Walled Gardens

I’ve been wanting for some time to write about freedom. This week of July 4 seemed like the appropriate time. I had intended to write about how children need to have longer tethers so that they have the freedom to explore. Maybe I’ll still write that article. Some other time.

A phrase changed my mind. It came in the conclusion of the book, Huck’s Raft: A History of American Childhood. The author, Steven Mintz, makes a provocative statement: “It is not possible to recreate a ‘walled garden’ of childhood innocence, no matter how hard we might try.” I began to mull over the idea of a walled garden.

A wall serves two purposes: it keeps undesirable things out, and keeps desirable things in.
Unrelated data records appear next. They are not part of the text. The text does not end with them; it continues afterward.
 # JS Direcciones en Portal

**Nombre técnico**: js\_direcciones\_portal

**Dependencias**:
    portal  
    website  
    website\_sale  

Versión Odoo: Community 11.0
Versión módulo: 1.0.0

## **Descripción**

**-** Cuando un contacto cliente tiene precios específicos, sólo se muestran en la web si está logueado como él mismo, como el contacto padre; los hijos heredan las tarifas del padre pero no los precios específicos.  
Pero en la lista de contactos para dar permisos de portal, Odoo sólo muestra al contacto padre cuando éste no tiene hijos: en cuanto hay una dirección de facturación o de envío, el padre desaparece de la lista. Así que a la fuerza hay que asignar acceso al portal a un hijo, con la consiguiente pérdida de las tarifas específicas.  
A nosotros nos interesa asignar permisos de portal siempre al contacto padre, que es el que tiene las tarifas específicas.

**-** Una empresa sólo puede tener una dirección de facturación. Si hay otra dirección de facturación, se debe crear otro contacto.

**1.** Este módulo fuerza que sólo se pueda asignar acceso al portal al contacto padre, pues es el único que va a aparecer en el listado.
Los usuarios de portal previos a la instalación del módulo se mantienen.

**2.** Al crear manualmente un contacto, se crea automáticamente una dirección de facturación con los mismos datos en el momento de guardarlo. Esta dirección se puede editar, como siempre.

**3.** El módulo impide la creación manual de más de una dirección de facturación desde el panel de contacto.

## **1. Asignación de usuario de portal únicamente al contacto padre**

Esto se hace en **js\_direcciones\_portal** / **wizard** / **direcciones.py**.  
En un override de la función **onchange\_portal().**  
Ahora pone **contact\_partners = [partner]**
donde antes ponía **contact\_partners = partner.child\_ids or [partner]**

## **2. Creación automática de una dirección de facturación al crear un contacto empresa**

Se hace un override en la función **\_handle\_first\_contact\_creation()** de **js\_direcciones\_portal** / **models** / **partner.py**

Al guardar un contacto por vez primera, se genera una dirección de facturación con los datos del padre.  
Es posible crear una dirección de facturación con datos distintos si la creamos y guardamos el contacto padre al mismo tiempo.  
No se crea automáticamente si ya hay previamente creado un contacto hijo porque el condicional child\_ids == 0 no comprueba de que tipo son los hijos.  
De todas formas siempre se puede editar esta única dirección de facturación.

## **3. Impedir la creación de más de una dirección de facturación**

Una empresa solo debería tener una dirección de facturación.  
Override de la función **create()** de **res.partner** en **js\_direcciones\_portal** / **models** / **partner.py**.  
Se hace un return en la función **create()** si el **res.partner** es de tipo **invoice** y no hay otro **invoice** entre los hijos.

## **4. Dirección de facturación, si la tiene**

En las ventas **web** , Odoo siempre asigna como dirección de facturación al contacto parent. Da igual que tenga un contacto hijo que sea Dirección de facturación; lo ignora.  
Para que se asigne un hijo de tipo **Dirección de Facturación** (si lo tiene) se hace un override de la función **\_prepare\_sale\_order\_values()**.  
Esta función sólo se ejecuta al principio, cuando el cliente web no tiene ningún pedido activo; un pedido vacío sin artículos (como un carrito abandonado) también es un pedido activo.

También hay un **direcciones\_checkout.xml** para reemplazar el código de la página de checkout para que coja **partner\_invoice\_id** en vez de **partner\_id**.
Around the ‘garden’ of childhood, a wall would protect young people from the influences that would either harm them or make them grow up too quickly; while at the same time, it would hold in those qualities that make childhood special: innocence, simplicity, imagination and discovery.

Is Mintz right? Is it naïve to think that children can be protected from negative influences? His argument is that since kids are going to come face-to-face with “contemporary culture” – and by that I infer he means adult issues of sex, violence, language, materialism and the like – we need to “prepare them to deal responsibly with the pressures and choices they face.” We don’t shield them, he writes, we prepare them.

Despite my admiration for his well-researched book, I think he’s wrong. If we want kids to be free to have a childhood, then we’ve got to wall out, as much as possible, those influences that will age them too quickly. They need to be free from worry, free from the numbing effect of violent images, free from the hypersexuality of Hollywood and Madison Avenue.

Is this difficult? You bet. Inappropriate images, words and ideas are bound to get through. They could be on the next t-shirt walking past your family in the mall. When our kids ask questions about such things, we need to be ready to answer – calmly, honestly, but guardedly. We inform, but always with the goal of keeping at bay as much of the adult world as possible.

By doing so, we buy them time. Precious time that, once it’s gone, will never come again. Time to be innocent. Time to be free.